More about HKUST
Towards Efficient and Accessible Systems for Distributed Machine Learning
The Hong Kong University of Science and Technology
Department of Computer Science and Engineering
PhD Thesis Defence
Title: "Towards Efficient and Accessible Systems for Distributed Machine
Learning"
By
Mr. Kaiqiang XU
Abstract:
The increasing scale of modern machine learning (ML) models has created
immense demand for computational resources. ML computing for AI involves
highly distributed, parallelized workloads with intricate patterns while
presenting challenges in resource management across distributed
environments. Efficiently managing and executing these workloads using
existing computing abstractions and mechanisms presents significant
challenges to underlying systems.
This thesis addresses these challenges by designing a comprehensive system
to optimize ML workloads, built upon an infrastructure for GPU clusters.
This infrastructure provides efficient resource allocation and scheduling in
multi-tenant environments, serving as a foundation for enhanced scalability,
usability, and resource utilization.
Building on this foundation, three complementary systems are introduced: a
carbon- efficient scheduler that aligns ML workloads with low-carbon energy
periods, reducing environmental impact while maintaining performance; a
compiler framework that optimizes distributed data processing for ML
applications by simplifying development and minimizing communication
overhead; and a scalable system for graph neural network training that
introduces hybrid parallelism, locality-aware partitioning, and multi- level
pipelines to enable efficient processing of billion-edge graphs.

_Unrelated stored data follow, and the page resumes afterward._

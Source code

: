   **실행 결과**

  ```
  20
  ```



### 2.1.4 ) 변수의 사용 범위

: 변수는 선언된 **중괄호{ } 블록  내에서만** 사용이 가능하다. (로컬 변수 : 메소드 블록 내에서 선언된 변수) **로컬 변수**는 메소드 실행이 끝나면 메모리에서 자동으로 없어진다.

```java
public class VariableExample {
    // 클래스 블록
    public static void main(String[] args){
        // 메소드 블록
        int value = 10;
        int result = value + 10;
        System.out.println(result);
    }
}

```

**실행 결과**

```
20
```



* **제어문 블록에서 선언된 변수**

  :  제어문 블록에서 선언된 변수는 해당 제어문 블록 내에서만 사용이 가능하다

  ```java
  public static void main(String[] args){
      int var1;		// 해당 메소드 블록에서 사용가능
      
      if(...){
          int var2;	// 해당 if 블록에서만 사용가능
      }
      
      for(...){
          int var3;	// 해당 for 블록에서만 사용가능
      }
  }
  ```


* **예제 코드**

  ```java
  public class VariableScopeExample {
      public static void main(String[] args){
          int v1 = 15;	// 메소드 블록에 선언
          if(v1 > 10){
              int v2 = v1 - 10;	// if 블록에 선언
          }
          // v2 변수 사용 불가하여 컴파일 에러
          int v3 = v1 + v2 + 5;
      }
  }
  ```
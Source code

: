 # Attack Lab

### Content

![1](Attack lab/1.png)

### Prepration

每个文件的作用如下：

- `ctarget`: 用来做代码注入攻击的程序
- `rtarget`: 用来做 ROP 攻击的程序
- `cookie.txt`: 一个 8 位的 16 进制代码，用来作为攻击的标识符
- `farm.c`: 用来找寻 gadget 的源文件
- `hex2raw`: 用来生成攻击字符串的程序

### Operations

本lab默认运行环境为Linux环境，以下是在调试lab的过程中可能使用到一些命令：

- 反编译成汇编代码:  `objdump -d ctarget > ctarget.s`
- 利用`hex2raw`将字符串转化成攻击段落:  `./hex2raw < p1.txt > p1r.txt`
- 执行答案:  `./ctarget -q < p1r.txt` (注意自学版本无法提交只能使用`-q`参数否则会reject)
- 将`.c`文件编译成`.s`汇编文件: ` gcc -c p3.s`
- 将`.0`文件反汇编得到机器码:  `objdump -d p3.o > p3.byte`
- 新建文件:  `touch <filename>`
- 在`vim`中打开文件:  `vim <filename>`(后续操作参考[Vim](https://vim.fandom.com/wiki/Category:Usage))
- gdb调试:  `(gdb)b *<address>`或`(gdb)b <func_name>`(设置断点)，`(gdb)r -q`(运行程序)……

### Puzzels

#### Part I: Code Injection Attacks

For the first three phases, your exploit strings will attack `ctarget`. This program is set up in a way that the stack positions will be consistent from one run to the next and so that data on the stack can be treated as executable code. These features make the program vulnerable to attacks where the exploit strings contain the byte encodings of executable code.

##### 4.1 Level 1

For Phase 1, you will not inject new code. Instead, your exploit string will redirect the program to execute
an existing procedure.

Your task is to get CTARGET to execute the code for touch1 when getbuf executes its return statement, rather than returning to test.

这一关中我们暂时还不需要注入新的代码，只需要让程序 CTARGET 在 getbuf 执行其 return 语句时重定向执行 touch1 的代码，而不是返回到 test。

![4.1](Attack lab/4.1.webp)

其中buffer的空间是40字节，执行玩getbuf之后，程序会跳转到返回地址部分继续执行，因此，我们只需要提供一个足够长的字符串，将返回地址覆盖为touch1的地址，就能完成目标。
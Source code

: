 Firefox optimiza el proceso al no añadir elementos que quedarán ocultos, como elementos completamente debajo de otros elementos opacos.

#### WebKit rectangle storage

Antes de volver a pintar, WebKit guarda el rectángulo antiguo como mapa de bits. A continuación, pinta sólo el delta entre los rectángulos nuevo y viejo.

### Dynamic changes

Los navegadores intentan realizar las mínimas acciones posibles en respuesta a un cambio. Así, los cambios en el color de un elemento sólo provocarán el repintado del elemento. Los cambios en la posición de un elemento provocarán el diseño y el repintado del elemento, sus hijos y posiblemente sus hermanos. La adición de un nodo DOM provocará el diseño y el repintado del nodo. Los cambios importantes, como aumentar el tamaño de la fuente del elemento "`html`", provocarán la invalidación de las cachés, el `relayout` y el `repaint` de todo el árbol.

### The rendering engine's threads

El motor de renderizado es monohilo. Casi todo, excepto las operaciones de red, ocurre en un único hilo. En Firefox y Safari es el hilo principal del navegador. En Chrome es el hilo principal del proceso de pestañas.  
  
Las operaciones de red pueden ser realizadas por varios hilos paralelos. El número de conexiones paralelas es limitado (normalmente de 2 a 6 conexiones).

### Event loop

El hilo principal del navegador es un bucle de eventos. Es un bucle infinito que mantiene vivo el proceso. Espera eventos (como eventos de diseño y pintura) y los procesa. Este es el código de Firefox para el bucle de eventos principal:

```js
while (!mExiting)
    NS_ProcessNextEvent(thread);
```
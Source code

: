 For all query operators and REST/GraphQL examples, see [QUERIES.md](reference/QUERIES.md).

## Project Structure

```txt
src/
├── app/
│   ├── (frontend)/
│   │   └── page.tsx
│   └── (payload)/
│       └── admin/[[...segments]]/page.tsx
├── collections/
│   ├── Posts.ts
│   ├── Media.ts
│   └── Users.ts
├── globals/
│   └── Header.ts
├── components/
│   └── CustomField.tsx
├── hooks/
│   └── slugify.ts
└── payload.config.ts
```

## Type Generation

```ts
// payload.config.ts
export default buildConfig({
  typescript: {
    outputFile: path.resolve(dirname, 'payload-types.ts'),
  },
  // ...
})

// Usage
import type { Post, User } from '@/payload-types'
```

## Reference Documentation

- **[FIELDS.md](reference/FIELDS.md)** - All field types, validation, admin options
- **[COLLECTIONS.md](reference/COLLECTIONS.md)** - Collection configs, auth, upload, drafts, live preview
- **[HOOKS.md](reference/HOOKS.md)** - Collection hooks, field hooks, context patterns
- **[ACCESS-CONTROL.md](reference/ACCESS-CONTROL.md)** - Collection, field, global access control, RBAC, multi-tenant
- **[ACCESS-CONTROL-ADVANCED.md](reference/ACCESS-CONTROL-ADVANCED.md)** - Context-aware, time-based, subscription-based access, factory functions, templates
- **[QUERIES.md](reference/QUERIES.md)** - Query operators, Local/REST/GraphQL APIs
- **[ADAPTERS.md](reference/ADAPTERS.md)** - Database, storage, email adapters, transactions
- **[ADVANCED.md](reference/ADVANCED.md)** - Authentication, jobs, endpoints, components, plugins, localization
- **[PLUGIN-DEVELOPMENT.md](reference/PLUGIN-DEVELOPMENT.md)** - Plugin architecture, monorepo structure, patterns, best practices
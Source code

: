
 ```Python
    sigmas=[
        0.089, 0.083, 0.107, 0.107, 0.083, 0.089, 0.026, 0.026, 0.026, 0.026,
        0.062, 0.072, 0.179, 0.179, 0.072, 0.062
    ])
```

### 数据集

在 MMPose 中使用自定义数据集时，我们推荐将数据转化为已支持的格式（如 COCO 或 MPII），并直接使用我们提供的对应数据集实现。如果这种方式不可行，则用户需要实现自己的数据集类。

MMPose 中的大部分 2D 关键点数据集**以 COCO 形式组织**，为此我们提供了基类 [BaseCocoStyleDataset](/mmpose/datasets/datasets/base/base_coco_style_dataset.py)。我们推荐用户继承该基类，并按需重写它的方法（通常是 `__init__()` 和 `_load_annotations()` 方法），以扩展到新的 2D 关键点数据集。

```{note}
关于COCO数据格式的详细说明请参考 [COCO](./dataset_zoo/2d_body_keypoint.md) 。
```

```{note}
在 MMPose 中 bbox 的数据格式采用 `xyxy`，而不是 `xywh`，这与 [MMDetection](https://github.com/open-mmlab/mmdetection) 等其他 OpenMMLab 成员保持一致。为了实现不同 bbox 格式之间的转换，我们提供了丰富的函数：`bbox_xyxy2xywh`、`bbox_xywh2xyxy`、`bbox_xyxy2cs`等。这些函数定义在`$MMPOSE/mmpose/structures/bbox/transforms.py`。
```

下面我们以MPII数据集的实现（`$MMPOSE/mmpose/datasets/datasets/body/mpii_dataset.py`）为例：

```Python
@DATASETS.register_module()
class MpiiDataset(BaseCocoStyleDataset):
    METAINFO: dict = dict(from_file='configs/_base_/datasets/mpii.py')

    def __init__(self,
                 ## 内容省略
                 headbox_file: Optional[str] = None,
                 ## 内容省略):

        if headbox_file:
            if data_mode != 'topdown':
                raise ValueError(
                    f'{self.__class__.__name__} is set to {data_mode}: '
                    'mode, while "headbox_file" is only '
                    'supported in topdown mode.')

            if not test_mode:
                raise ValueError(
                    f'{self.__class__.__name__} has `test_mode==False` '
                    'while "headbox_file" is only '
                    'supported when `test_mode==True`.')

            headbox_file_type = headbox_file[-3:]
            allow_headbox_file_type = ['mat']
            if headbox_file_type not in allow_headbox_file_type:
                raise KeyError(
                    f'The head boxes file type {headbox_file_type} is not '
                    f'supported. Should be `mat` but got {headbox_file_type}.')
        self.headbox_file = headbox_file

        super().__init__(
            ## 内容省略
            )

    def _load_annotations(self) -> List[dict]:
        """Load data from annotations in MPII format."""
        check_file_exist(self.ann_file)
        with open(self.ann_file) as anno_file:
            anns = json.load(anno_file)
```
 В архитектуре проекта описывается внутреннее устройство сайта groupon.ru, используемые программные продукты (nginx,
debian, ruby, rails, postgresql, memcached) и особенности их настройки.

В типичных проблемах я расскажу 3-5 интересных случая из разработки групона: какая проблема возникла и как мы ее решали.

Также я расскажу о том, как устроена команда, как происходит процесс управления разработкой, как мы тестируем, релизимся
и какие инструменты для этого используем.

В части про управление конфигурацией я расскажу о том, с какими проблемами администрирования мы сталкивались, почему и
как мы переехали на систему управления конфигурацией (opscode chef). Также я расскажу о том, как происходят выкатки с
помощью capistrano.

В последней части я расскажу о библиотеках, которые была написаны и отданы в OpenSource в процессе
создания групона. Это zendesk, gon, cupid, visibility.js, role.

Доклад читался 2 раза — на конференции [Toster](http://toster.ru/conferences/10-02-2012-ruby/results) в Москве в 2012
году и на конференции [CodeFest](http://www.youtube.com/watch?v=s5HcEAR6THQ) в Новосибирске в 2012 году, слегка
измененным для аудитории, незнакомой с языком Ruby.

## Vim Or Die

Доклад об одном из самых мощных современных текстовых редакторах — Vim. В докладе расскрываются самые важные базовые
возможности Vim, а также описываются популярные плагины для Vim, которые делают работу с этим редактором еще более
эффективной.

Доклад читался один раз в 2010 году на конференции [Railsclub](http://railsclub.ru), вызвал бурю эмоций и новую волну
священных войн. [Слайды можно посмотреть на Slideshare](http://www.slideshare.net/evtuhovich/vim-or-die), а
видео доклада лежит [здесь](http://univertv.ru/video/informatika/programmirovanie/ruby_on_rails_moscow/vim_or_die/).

Together, these contributions improve the performance, sustainability, and
scalability of ML systems, addressing critical infrastructure gaps and
advancing the state of the art in ML system design. This work provides the
foundation for meeting the demands of next- generation AI applications in
research and industry.
Date: Friday, 1 August 2025
Time: 2:00pm - 4:00pm
Venue: Room 3494
Lifts 25/26
Chairman: Prof. Minhua SHAO (CBE)
Committee Members: Prof. Kai CHEN (Supervisor)
Prof. Gary CHAN
Prof. Song GUO
Dr. Jun ZHANG (ECE)
Prof. Cong WANG (CityU)